_Instructions for the task_
Both the line with "D. Rees, Valuations" and the line with "G. Restuccia and" in the records below must appear in the output, along with every line between them, exactly and with nothing added.
START Given entries
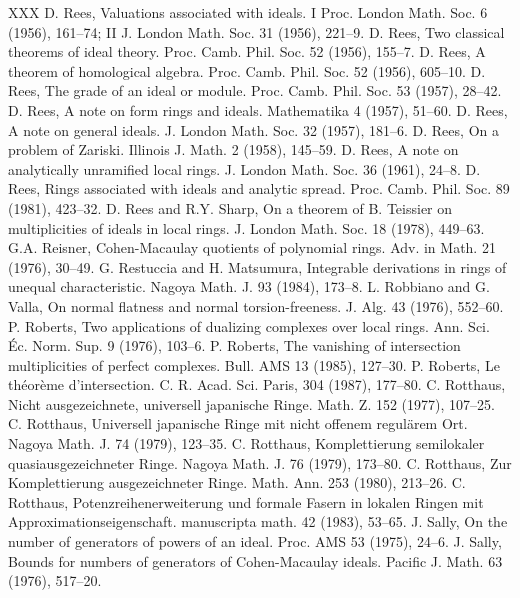 \begin{thebibliography}{XXX}
 D. Rees, Valuations associated with ideals. I Proc. London Math. Soc. 6 (1956), 161--74; II J. London Math. Soc. 31 (1956), 221--9.
 D. Rees, Two classical theorems of ideal theory. Proc. Camb. Phil. Soc. 52 (1956), 155--7.
 D. Rees, A theorem of homological algebra. Proc. Camb. Phil. Soc. 52 (1956), 605--10.
 D. Rees, The grade of an ideal or module. Proc. Camb. Phil. Soc. 53 (1957), 28--42.
 D. Rees, A note on form rings and ideals. Mathematika 4 (1957), 51--60.
 D. Rees, A note on general ideals. J. London Math. Soc. 32 (1957), 181--6.
 D. Rees, On a problem of Zariski. Illinois J. Math. 2 (1958), 145--59.
 D. Rees, A note on analytically unramified local rings. J. London Math. Soc. 36 (1961), 24--8.
 D. Rees, Rings associated with ideals and analytic spread. Proc. Camb. Phil. Soc. 89 (1981), 423--32.
 D. Rees and R.Y. Sharp, On a theorem of B. Teissier on multiplicities of ideals in local rings. J. London Math. Soc. 18 (1978), 449--63.
 G.A. Reisner, Cohen-Macaulay quotients of polynomial rings. Adv. in Math. 21 (1976), 30--49.
 G. Restuccia and H. Matsumura, Integrable derivations in rings of unequal characteristic. Nagoya Math. J. 93 (1984), 173--8.
 L. Robbiano and G. Valla, On normal flatness and normal torsion-freeness. J. Alg. 43 (1976), 552--60.
 P. Roberts, Two applications of dualizing complexes over local rings. Ann. Sci. \'Ec. Norm. Sup. 9 (1976), 103--6.
 P. Roberts, The vanishing of intersection multiplicities of perfect complexes. Bull. AMS 13 (1985), 127--30.
 P. Roberts, Le th\'eor\`eme d'intersection. C. R. Acad. Sci. Paris, 304 (1987), 177--80.
 C. Rotthaus, Nicht ausgezeichnete, universell japanische Ringe. Math. Z. 152 (1977), 107--25.
 C. Rotthaus, Universell japanische Ringe mit nicht offenem regul\"arem Ort. Nagoya Math. J. 74 (1979), 123--35.
 C. Rotthaus, Komplettierung semilokaler quasiausgezeichneter Ringe. Nagoya Math. J. 76 (1979), 173--80.
 C. Rotthaus, Zur Komplettierung ausgezeichneter Ringe. Math. Ann. 253 (1980), 213--26.
 C. Rotthaus, Potenzreihenerweiterung und formale Fasern in lokalen Ringen mit Approximationseigenschaft. manuscripta math. 42 (1983), 53--65.
 J. Sally, On the number of generators of powers of an ideal. Proc. AMS 53 (1975), 24--6.
 J. Sally, Bounds for numbers of generators of Cohen-Macaulay ideals. Pacific J. Math. 63 (1976), 517--20.

\end{thebibliography}
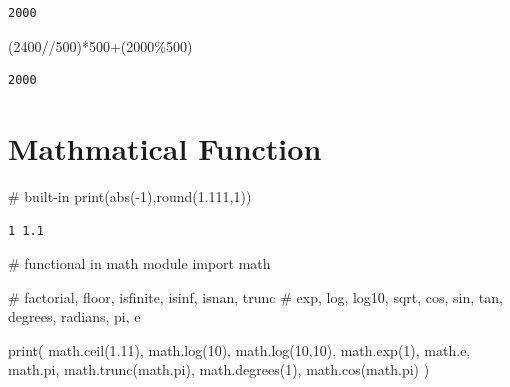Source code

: \documentclass[
  a4paper,
  DIV=11,
  numbers=noendperiod]{scrreprt}
\newenvironment{Shaded}{\begin{snugshade}}{\end{snugshade}}
\newcommand{\BuiltInTok}[1]{\textcolor[rgb]{0.00,0.23,0.31}{#1}}
\newcommand{\CommentTok}[1]{\textcolor[rgb]{0.37,0.37,0.37}{#1}}
\newcommand{\DecValTok}[1]{\textcolor[rgb]{0.68,0.00,0.00}{#1}}
\newcommand{\FloatTok}[1]{\textcolor[rgb]{0.68,0.00,0.00}{#1}}
\newcommand{\ImportTok}[1]{\textcolor[rgb]{0.00,0.46,0.62}{#1}}
\newcommand{\NormalTok}[1]{\textcolor[rgb]{0.00,0.23,0.31}{#1}}
\newcommand{\OperatorTok}[1]{\textcolor[rgb]{0.37,0.37,0.37}{#1}}
\begin{document}
\begin{verbatim}
2000
\end{verbatim}

\begin{Shaded}
\begin{Highlighting}[]
\NormalTok{(}\DecValTok{2400}\OperatorTok{//}\DecValTok{500}\NormalTok{)}\OperatorTok{*}\DecValTok{500}\OperatorTok{+}\NormalTok{(}\DecValTok{2000}\OperatorTok{\%}\DecValTok{500}\NormalTok{)}
\end{Highlighting}
\end{Shaded}

\begin{verbatim}
2000
\end{verbatim}

\section{Mathmatical Function}\label{mathmatical-function}

\begin{Shaded}
\begin{Highlighting}[]
\CommentTok{\# built{-}in}
\BuiltInTok{print}\NormalTok{(}\BuiltInTok{abs}\NormalTok{(}\OperatorTok{{-}}\DecValTok{1}\NormalTok{),}\BuiltInTok{round}\NormalTok{(}\FloatTok{1.111}\NormalTok{,}\DecValTok{1}\NormalTok{))}
\end{Highlighting}
\end{Shaded}

\begin{verbatim}
1 1.1
\end{verbatim}

\begin{Shaded}
\begin{Highlighting}[]
\CommentTok{\# functional in math module}
\ImportTok{import}\NormalTok{ math}

\CommentTok{\# factorial, floor, isfinite, isinf, isnan, trunc}
\CommentTok{\# exp, log, log10, sqrt, cos, sin, tan, degrees, radians, pi, e}

\BuiltInTok{print}\NormalTok{(}
\NormalTok{math.ceil(}\FloatTok{1.11}\NormalTok{),}
\NormalTok{math.log(}\DecValTok{10}\NormalTok{),}
\NormalTok{math.log(}\DecValTok{10}\NormalTok{,}\DecValTok{10}\NormalTok{),}
\NormalTok{math.exp(}\DecValTok{1}\NormalTok{),}
\NormalTok{math.e,}
\NormalTok{math.pi,}
\NormalTok{math.trunc(math.pi),}
\NormalTok{math.degrees(}\DecValTok{1}\NormalTok{),}
\NormalTok{math.cos(math.pi)}
\NormalTok{)}
\end{Highlighting}
\end{Shaded}
\end{document}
END Given entries
_Expected answer_
 D. Rees, Valuations associated with ideals. I Proc. London Math. Soc. 6 (1956), 161--74; II J. London Math. Soc. 31 (1956), 221--9.
 D. Rees, Two classical theorems of ideal theory. Proc. Camb. Phil. Soc. 52 (1956), 155--7.
 D. Rees, A theorem of homological algebra. Proc. Camb. Phil. Soc. 52 (1956), 605--10.
 D. Rees, The grade of an ideal or module. Proc. Camb. Phil. Soc. 53 (1957), 28--42.
 D. Rees, A note on form rings and ideals. Mathematika 4 (1957), 51--60.
 D. Rees, A note on general ideals. J. London Math. Soc. 32 (1957), 181--6.
 D. Rees, On a problem of Zariski. Illinois J. Math. 2 (1958), 145--59.
 D. Rees, A note on analytically unramified local rings. J. London Math. Soc. 36 (1961), 24--8.
 D. Rees, Rings associated with ideals and analytic spread. Proc. Camb. Phil. Soc. 89 (1981), 423--32.
 D. Rees and R.Y. Sharp, On a theorem of B. Teissier on multiplicities of ideals in local rings. J. London Math. Soc. 18 (1978), 449--63.
 G.A. Reisner, Cohen-Macaulay quotients of polynomial rings. Adv. in Math. 21 (1976), 30--49.
 G. Restuccia and H. Matsumura, Integrable derivations in rings of unequal characteristic. Nagoya Math. J. 93 (1984), 173--8.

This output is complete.